Tenía el privilegio de una mente abierta, soñadora y casi poética; imaginaba un mundo más humano, justo y bello gracias a la armonía de los seres humanos; le gustaba tirarse a ratos en la playa boca arriba y ampliar sus deseos y alegrías disfrutando de su existencia, de lo que hacía y trabajaba; el ruido del agua era canción y la variedad de peces era gusto para sus ojos y ensueños.
Un día mientras arreglaba las redes para salir a pescar vio llegar a la playa al hombre que Juan Bautista el rudo predicador del Jordán había señalado como “el prometido, el Mesías, el Salvador” y llevado de la curiosidad se le acercó, le escuchó y sus palabras y gestos quedaron para siempre en su vida; cuando escuchó la consigna “sígueme y te haré pescador de hombres” no dudó un instante, acomodó las redes, se despidió de sus padres y se convirtió en uno de los miembros de la comunidad formada por Jesús de Nazaret.

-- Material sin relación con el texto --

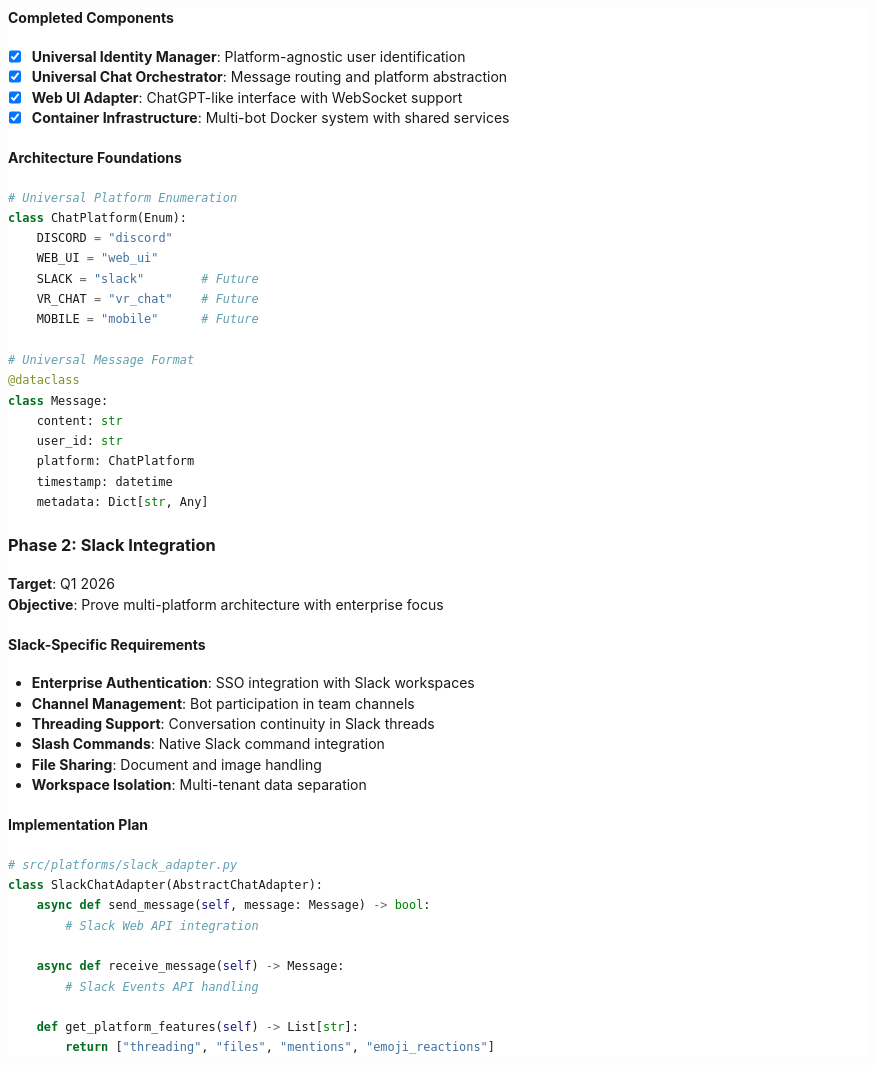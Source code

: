 #### **Completed Components**
- [x] **Universal Identity Manager**: Platform-agnostic user identification
- [x] **Universal Chat Orchestrator**: Message routing and platform abstraction
- [x] **Web UI Adapter**: ChatGPT-like interface with WebSocket support
- [x] **Container Infrastructure**: Multi-bot Docker system with shared services

#### **Architecture Foundations**
```python
# Universal Platform Enumeration
class ChatPlatform(Enum):
    DISCORD = "discord"
    WEB_UI = "web_ui"
    SLACK = "slack"        # Future
    VR_CHAT = "vr_chat"    # Future
    MOBILE = "mobile"      # Future

# Universal Message Format
@dataclass
class Message:
    content: str
    user_id: str
    platform: ChatPlatform
    timestamp: datetime
    metadata: Dict[str, Any]
```

### **Phase 2: Slack Integration**
**Target**: Q1 2026  
**Objective**: Prove multi-platform architecture with enterprise focus

#### **Slack-Specific Requirements**
- **Enterprise Authentication**: SSO integration with Slack workspaces
- **Channel Management**: Bot participation in team channels
- **Threading Support**: Conversation continuity in Slack threads
- **Slash Commands**: Native Slack command integration
- **File Sharing**: Document and image handling
- **Workspace Isolation**: Multi-tenant data separation

#### **Implementation Plan**
```python
# src/platforms/slack_adapter.py
class SlackChatAdapter(AbstractChatAdapter):
    async def send_message(self, message: Message) -> bool:
        # Slack Web API integration
        
    async def receive_message(self) -> Message:
        # Slack Events API handling
        
    def get_platform_features(self) -> List[str]:
        return ["threading", "files", "mentions", "emoji_reactions"]
```
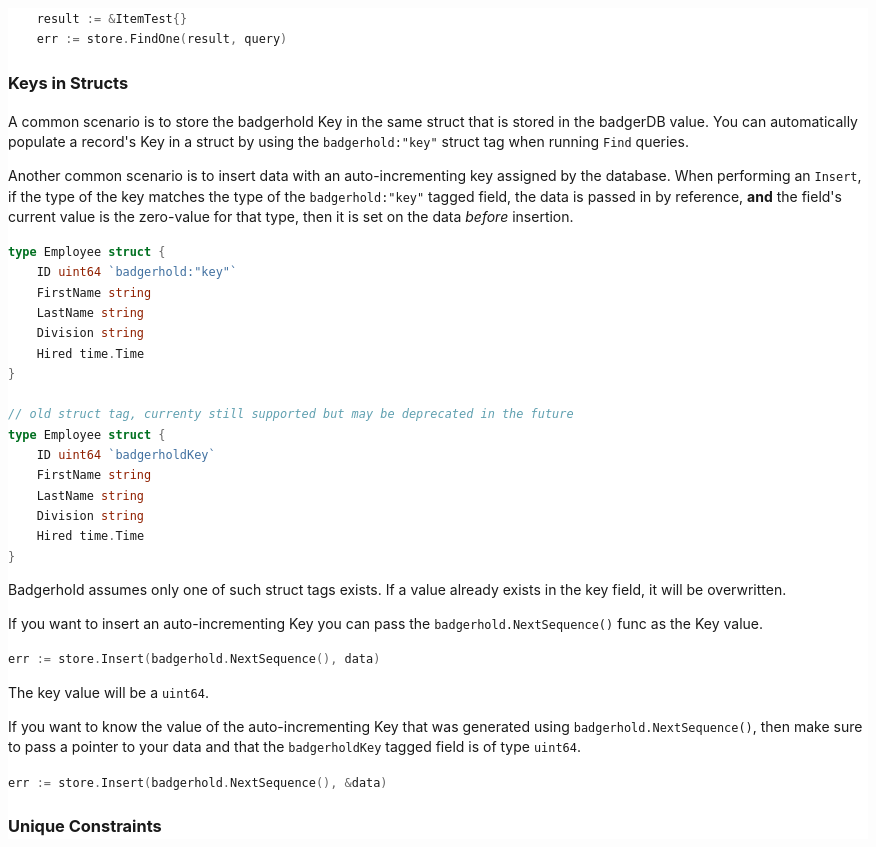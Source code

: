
 ```Go
	result := &ItemTest{}
	err := store.FindOne(result, query)
```


### Keys in Structs

A common scenario is to store the badgerhold Key in the same struct that is stored in the badgerDB value. You can automatically populate a record's Key in a struct by using the `badgerhold:"key"` struct tag when running `Find` queries.

Another common scenario is to insert data with an auto-incrementing key assigned by the database. When performing an `Insert`, if the type of the key matches the type of the `badgerhold:"key"` tagged field, the data is passed in by reference, **and** the field's current value is the zero-value for that type, then it is set on the data _before_ insertion.

```Go
type Employee struct {
	ID uint64 `badgerhold:"key"`
	FirstName string
	LastName string
	Division string
	Hired time.Time
}

// old struct tag, currenty still supported but may be deprecated in the future
type Employee struct {
	ID uint64 `badgerholdKey`
	FirstName string
	LastName string
	Division string
	Hired time.Time
}
```

Badgerhold assumes only one of such struct tags exists. If a value already exists in the key field, it will be overwritten.

If you want to insert an auto-incrementing Key you can pass the `badgerhold.NextSequence()` func as the Key value.

```Go
err := store.Insert(badgerhold.NextSequence(), data)
```

The key value will be a `uint64`.

If you want to know the value of the auto-incrementing Key that was generated using `badgerhold.NextSequence()`, then make sure to pass a pointer to your data and that the `badgerholdKey` tagged field is of type `uint64`.

```Go
err := store.Insert(badgerhold.NextSequence(), &data)
```

### Unique Constraints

Le impactó a Juan oír a Jesús durante sus recorridos frases precisas y tajantes: Yo soy la Luz, soy la vida, la verdad, camino, soy pan, soy resurrección, soy rey aunque no como los de este mundo; se convirtió en discípulo y misionero, eco de la nueva vida encontrada en Jesús.
Llama la atención que después de la fiesta del Nacimiento la Iglesia proponga al día siguiente 26 de diciembre a San Esteban el primer mártir como porción de sangre junto a la cuna y el día 27 nos invita a mirar a San Juan quien sin morir mártir es cuota de fidelidad; nos anima así a estar con Jesús de Nazaret en la forma cortante de una muerte o en la larga caminata de años de fidelidad en medio de goces y esperanzas como Juan.
La Navidad tiene como una de sus metas regalarnos el encuentro con el Salvador, con su Reino que con Él nace y surge como don y tarea; por mucha bulla, regalos, gastos, estrenos, encuentros familiares y viajes si no se ha dado este acercamiento, el de Juan a Jesús, hicimos de seguro una fiesta más pero no Navidad que como su nombre dice es nacer de nuevo.
Todos queremos hoy inventar a Dios... a nuestro amaño y manera... pero lo único que Él nos pide es que lo reconozcamos a nuestro lado desde la cuna hasta la Gloria pasando por la Cruz; un buen programa para el año que llega.